Мы бы предпочли не рассматривать те или иные задачи как «банальные». С одним и тем же интересом можно придумывать как небольшое личное пространство, так и обширное общественное. Браться или не браться зависит от персоны заказчика, сроков и денег, как «банально» это бы ни было.
Если предложат спроектировать, к примеру, дом или другое, более масштабное общественное сооружение – возьметесь или откажетесь?
Как было сказано выше, возьмемся или откажемся очень сильно зависит от трех факторов: личности заказчика, а значит, легкости и естественности коммуникации с ним, сроков выполнения работ, то есть времени, которое есть у заказчика на проектирование и строительство, и последнее, но не менее важное, – количества денег, которые заказчик готов потратить на проект (как на разработку, так и на реализацию). Архитектура требует серьезных вложений: душевных, интеллектуальных и материальных.
Расскажите о новом проекте Национальной библиотеки Татарстана. Как вы получили заказ? Расскажите историю. Вас пригласили со сменой намеченной функции с книгохранилища на полноценное библиотечное пространство, или смена функции произошла с вашим участием? Правильно ли я понимаю, что вы занимались, скорее, интерьерами и программированием пространства библиотеки, то есть этот проект – логичное продолжение ваших проектов социальных и библиоцентров в Москве? Или в работе над реконструкцией здания вы тоже участвовали? Чем отличалась ваша работа над Национальной библиотекой Татарстана, помимо масштаба, сжатых сроков и сложных «ковидных» обстоятельств, от других ваших работ?
Пока работы не завершены, мы не можем ответить на все эти вопросы и рассказать о проекте больше, чем уже рассказали Strelka Magazine.
Как вы взаимодействовали с «Татинвестгражданпроектом», что делали они, что вы?
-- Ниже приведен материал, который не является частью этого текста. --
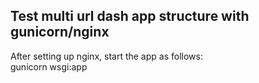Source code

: ## Test multi url dash app structure with gunicorn/nginx

After setting up nginx, start the app as follows:\
gunicorn wsgi:app
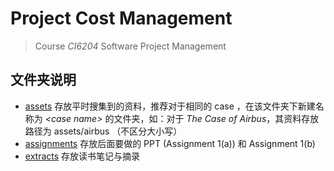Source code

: # Project Cost Management

> Course *CI6204* Software Project Management

## 文件夹说明

* [assets](assets) 存放平时搜集到的资料，推荐对于相同的 case ，在该文件夹下新建名称为 *\<case name\>* 的文件夹，如：对于 *The Case of Airbus*，其资料存放路径为 assets/airbus （不区分大小写）
* [assignments](assignments) 存放后面要做的 PPT (Assignment 1(a)) 和 Assignment 1(b)
* [extracts](extracts) 存放读书笔记与摘录
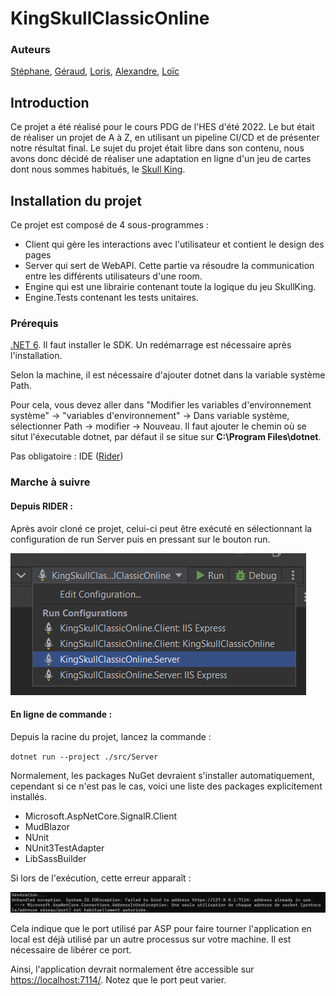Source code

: # KingSkullClassicOnline

### Auteurs

[Stéphane](https://github.com/BernardLhermite),
[Géraud](https://github.com/GeraudSilvestri),
[Loris](https://github.com/Loris199),
[Alexandre](https://github.com/AJaquier),
[Loïc](https://github.com/loicrheig)

## Introduction

Ce projet a été réalisé pour le cours PDG de l'HES d'été 2022.
Le but était de réaliser un projet de A à Z, en utilisant un pipeline CI/CD et de présenter notre résultat final.
Le sujet du projet était libre dans son contenu, nous avons donc décidé de réaliser une adaptation en ligne d'un jeu de cartes dont nous sommes habitués, le [Skull King](https://www.schmidtspiele.de/files/Produkte/7/75024%20-%20Skull%20King/75024_Skull_King_DE_FR_IT_GB.pdf#page=3).

## Installation du projet

Ce projet est composé de 4 sous-programmes :

- Client qui gère les interactions avec l'utilisateur et contient le design des pages
- Server qui sert de WebAPI. Cette partie va résoudre la communication entre les différents utilisateurs d'une room.
- Engine qui est une librairie contenant toute la logique du jeu SkullKing.
- Engine.Tests contenant les tests unitaires.

### Prérequis

[.NET 6](https://dotnet.microsoft.com/en-us/download/dotnet/6.0). Il faut installer le SDK. Un redémarrage est nécessaire après l'installation.

Selon la machine, il est nécessaire d'ajouter dotnet dans la variable système Path.

Pour cela, vous devez aller dans "Modifier les variables d'environnement système" -> "variables d'environnement" -> Dans variable système, sélectionner Path -> modifier ->  Nouveau. Il faut ajouter le chemin où se situt l'éxecutable dotnet, par défaut il se situe sur **C:\Program Files\dotnet**.

Pas obligatoire : IDE ([Rider](https://www.jetbrains.com/fr-fr/rider/))

### Marche à suivre

#### Depuis RIDER : 

Après avoir cloné ce projet, celui-ci peut être exécuté en sélectionnant la configuration de run Server puis en pressant sur le bouton run.

![Rider run](./doc/ressources/readme/run-config.png)


#### En ligne de commande :

Depuis la racine du projet, lancez la commande :

`` dotnet run --project ./src/Server ``


Normalement, les packages NuGet devraient s'installer automatiquement, cependant si ce n'est pas le cas, voici une liste des packages explicitement installés.

- Microsoft.AspNetCore.SignalR.Client
- MudBlazor
- NUnit
- NUnit3TestAdapter
- LibSassBuilder

Si lors de l'exécution, cette erreur apparaît :

![Rider run](./doc/ressources/readme/address-error.png)

Cela indique que le port utilisé par ASP pour faire tourner l'application en local est déjà utilisé par un autre processus sur votre machine. Il est nécessaire de libérer ce port.

Ainsi, l'application devrait normalement être accessible sur [https://localhost:7114/](https://localhost:7114/). Notez que le port peut varier.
К слову, «стекляшка», которую ваши коллеги построили в рамках первого проекта, – понятно, как она пригодилась библиотеке, но зачем она была нужна книгохранилищу?
ТИГП выступали в этом проекте генеральным проектировщиком, мы же разработали эскизный проект. После сдачи эскизного проекта, ТИГП разрабатывали документацию в соответствии с эскизным проектом, а мы вели авторский надзор, как в части документации, так и при строительстве.
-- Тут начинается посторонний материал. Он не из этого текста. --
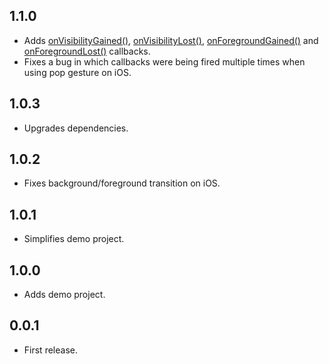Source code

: ## 1.1.0

* Adds [onVisibilityGained()](https://pub.dev/documentation/focus_detector/latest/focus_detector/FocusDetector/onVisibilityGained.html), [onVisibilityLost()](https://pub.dev/documentation/focus_detector/latest/focus_detector/FocusDetector/onVisibilityLost.html), [onForegroundGained()](https://pub.dev/documentation/focus_detector/latest/focus_detector/FocusDetector/onForegroundGained.html) and [onForegroundLost()](https://pub.dev/documentation/focus_detector/latest/focus_detector/FocusDetector/onForegroundLost.html) callbacks.
* Fixes a bug in which callbacks were being fired multiple times when using pop gesture on iOS.

## 1.0.3

* Upgrades dependencies.

## 1.0.2

* Fixes background/foreground transition on iOS.

## 1.0.1

* Simplifies demo project.

## 1.0.0

* Adds demo project.

## 0.0.1

* First release.

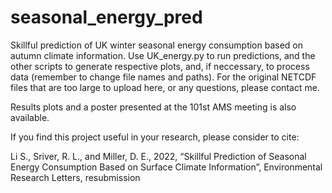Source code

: # seasonal_energy_pred
Skillful prediction of UK winter seasonal energy consumption based on autumn climate information. Use UK_energy.py to run predictions, and the other scripts to generate respective plots, and, if neccessary, to process data (remember to change file names and paths). For the original NETCDF files that are too large to upload here, or any questions, please contact me. 

Results plots and a poster presented at the 101st AMS meeting is also available.

If you find this project useful in your research, please consider to cite:

Li S., Sriver, R. L., and Miller, D. E., 2022, “Skillful Prediction of Seasonal Energy Consumption Based on Surface Climate Information”, Environmental Research Letters, resubmission
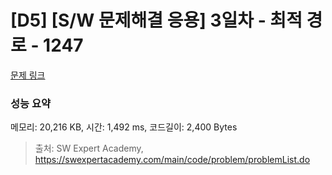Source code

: # [D5] [S/W 문제해결 응용] 3일차 - 최적 경로 - 1247 

[문제 링크](https://swexpertacademy.com/main/code/problem/problemDetail.do?contestProbId=AV15OZ4qAPICFAYD) 

### 성능 요약

메모리: 20,216 KB, 시간: 1,492 ms, 코드길이: 2,400 Bytes



> 출처: SW Expert Academy, https://swexpertacademy.com/main/code/problem/problemList.do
Оцениваете ли вы работу с НБРТ как признак перелома, прецедента перехода к новому масштабу, какого-то шага вперед в своей карьере, или все идет, как и шло?
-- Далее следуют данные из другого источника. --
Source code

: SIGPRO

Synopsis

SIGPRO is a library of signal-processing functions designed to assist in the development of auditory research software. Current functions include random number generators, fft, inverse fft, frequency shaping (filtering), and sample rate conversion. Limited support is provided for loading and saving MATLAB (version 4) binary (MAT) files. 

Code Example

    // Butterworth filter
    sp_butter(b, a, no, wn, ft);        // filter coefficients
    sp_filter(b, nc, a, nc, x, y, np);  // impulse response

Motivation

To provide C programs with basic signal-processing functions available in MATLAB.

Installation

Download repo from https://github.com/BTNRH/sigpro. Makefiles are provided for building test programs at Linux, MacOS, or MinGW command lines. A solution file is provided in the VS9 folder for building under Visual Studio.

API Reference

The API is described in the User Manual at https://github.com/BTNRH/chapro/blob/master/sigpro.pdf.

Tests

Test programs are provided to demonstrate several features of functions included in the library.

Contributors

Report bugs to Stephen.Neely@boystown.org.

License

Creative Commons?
Мы очень рады этому проекту. Безусловно, это пространство больше, чем предыдущие, над которыми мы работали. Тем не менее, в этой работе мы следовали тем же принципам и порядкам, что и в прочих своих проектах. Мы хотели бы избежать категорий переломов или шагов – весь наш профессиональный путь представляется чередой увлекательных событий.
Ваш совет молодым авторам?
Верить в себя и очень много работать.